The naming won't affect the sales at all. It'll make it slightly confusing for the sales people at cell phone providers - but iPhone buyers will happily FaceID their Apple Pay money to a new model every 1-3 years.
Mission Impossible iPhone
Ben Thompson has a great take on what he's appropriately calling The iPhone Franchise and how what we're seeing now with the iPhone XR is the near perfection of Apple's previous attempts with the iPhone 5C and the iPhone 8 to release a new, non-flagship iPhone.
Last year, meanwhile, was in many respects the opposite of the iPhone 5S and 5C launch, at least from a framing perspective. The iPhone 8 was the next in-line after the iPhone 7 and all of the iPhones before it; it was the iPhone X that was presented as being out-of-band — “one more thing”, to use the company’s famous phrase. The iPhone X was the “future of the smartphone”, with a $999 price tag to match.

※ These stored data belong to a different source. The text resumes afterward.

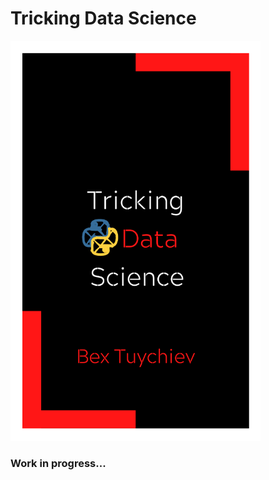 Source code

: # Tricking Data Science

<img src='images/cover.png' height=640 width=400></img>

### Work in progress... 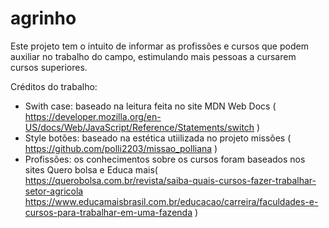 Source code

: # agrinho
Este projeto tem o intuito de informar as profissões e cursos que podem auxiliar no trabalho do campo, estimulando mais pessoas a cursarem cursos superiores.

Créditos do trabalho:
- Swith case: baseado na leitura feita no site MDN Web Docs ( https://developer.mozilla.org/en-US/docs/Web/JavaScript/Reference/Statements/switch )
- Style botões: baseado na estética utiilizada no projeto missões ( https://github.com/polli2203/missao_polliana )
- Profissões: os conhecimentos sobre os cursos foram baseados nos sites Quero bolsa e Educa mais( https://querobolsa.com.br/revista/saiba-quais-cursos-fazer-trabalhar-setor-agricola
https://www.educamaisbrasil.com.br/educacao/carreira/faculdades-e-cursos-para-trabalhar-em-uma-fazenda )
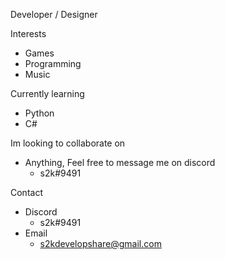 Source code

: Developer / Designer

Interests
  + Games
  + Programming
  + Music

Currently learning
  + Python
  + C#

Im looking to collaborate on
  + Anything, Feel free to message me on discord
    - s2k#9491 

Contact
  + Discord
    - s2k#9491
  + Email
    - s2kdevelopshare@gmail.com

And, just like the cell phone providers who each year bump their rate plans slightly higher in advance of new iPhones, Apple is pushing the average selling price higher each year:
Apple should be fine though: overall unit sales may fall slightly, but the $1,099 XS Max will push the average selling price even higher. Note, too, that the XR is only available starting at $749; the longstanding $650 iPhone price point was bumped up to $699 last year, and is now a distant memory. To put it another way, to the extent the XR cannibalizes the XS, it cannibalizes them with an average selling price equal to Apple’s top-of-the-line iPhone from two years ago; the iPhone 8 is $50 higher than the former $550 price point as well.
If their strategy holds up this year with the iPhone XS Max, and I see no reason why it won't, then I wonder if we'll see the same thing next year with an even more premium - XS Max Superduper? - iPhone model at the top and a similar $50-$100 price bump along the line? It used to be that I had iPhone envy because I was a year or two into a contract and couldn't justify upgrading because of the contract buyout cost. Now I really can't justify the cost of a new flagship iPhone even when it's my "turn" to upgrade. I think I'm going to be a non-flagship, every 2 year with my cellular contract, iPhone buyer for a long time.